Je n’ai pas d’ambition personnelle. Mais je vois l’affection que les gens ont pour moi. Ils soutiennent mes initiatives. Ça me touche.
Vous dirigez le premier groupe de presse du Sénégal. Comment êtes-vous devenu homme d’affaires ?
[Rires]. Ça n’a pas été aussi facile que ça en a l’air. Grâce à ma musique, je gagne de l’argent que j’investis dans des projets. Je ne gagne pas d’argent avec mes autres activités. J’en perds même souvent, comme avec TFM, qui tarde à démarrer.
Pourquoi continuer ?
J’emploie près de 150 personnes. C’est le plus important.
On vous dit très fortuné.
On dit que je suis l’homme le plus riche du Sénégal, mais c’est faux. J’ai acquis des biens. Grâce à Dieu, l’avenir de mes enfants est assuré.
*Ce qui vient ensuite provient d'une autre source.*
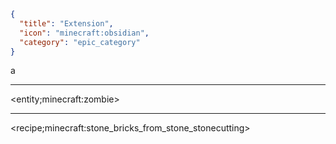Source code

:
 ```json
{
  "title": "Extension",
  "icon": "minecraft:obsidian",
  "category": "epic_category"
}
```

a

---

<entity;minecraft:zombie>

---

<recipe;minecraft:stone_bricks_from_stone_stonecutting>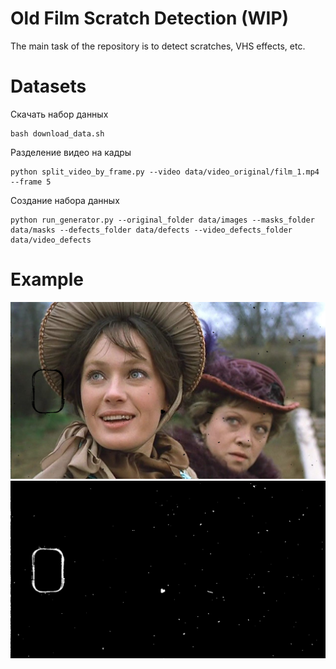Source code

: # Old Film Scratch Detection (WIP)

The main task of the repository is to detect scratches, VHS effects, etc.

# Datasets

Скачать набор данных

```shell
bash download_data.sh
```

Разделение видео на кадры

```shell
python split_video_by_frame.py --video data/video_original/film_1.mp4 --frame 5
```

Создание набора данных

```shell
python run_generator.py --original_folder data/images --masks_folder data/masks --defects_folder data/defects --video_defects_folder data/video_defects
```

# Example

![](assert/test_defect.png)
![](assert/test_mask.png)
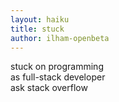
 ```yaml
---
layout: haiku
title: stuck
author: ilham-openbeta
---
```


stuck on programming<br>
as full-stack developer<br>
ask stack overflow<br>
Il y a deux ans, vous avez aussi lancé une société de microcrédit, Birima, qui, dit-on, ne se porte pas très bien…
Elle marche bien. Il y a deux centres et plus d’un millier de clients. Je vais aussi créer une banque avec un partenaire sud-africain du fonds d’investissements Africap. C’est tout ce que je peux dire pour l’instant.
En 2007, Time Magazine vous avait inclus dans la liste des 100 personnalités les plus influentes de la planète. Était-ce justifié ?
C’est difficile de parler de soi-même. Mais je prends ça comme un encouragement.
Comment s’annonce 2010 pour vous ?
Je prépare des shows grandioses. Le 23 mars, je serai à l’Olympia et le 19 juin à Bercy pour le Grand Bal.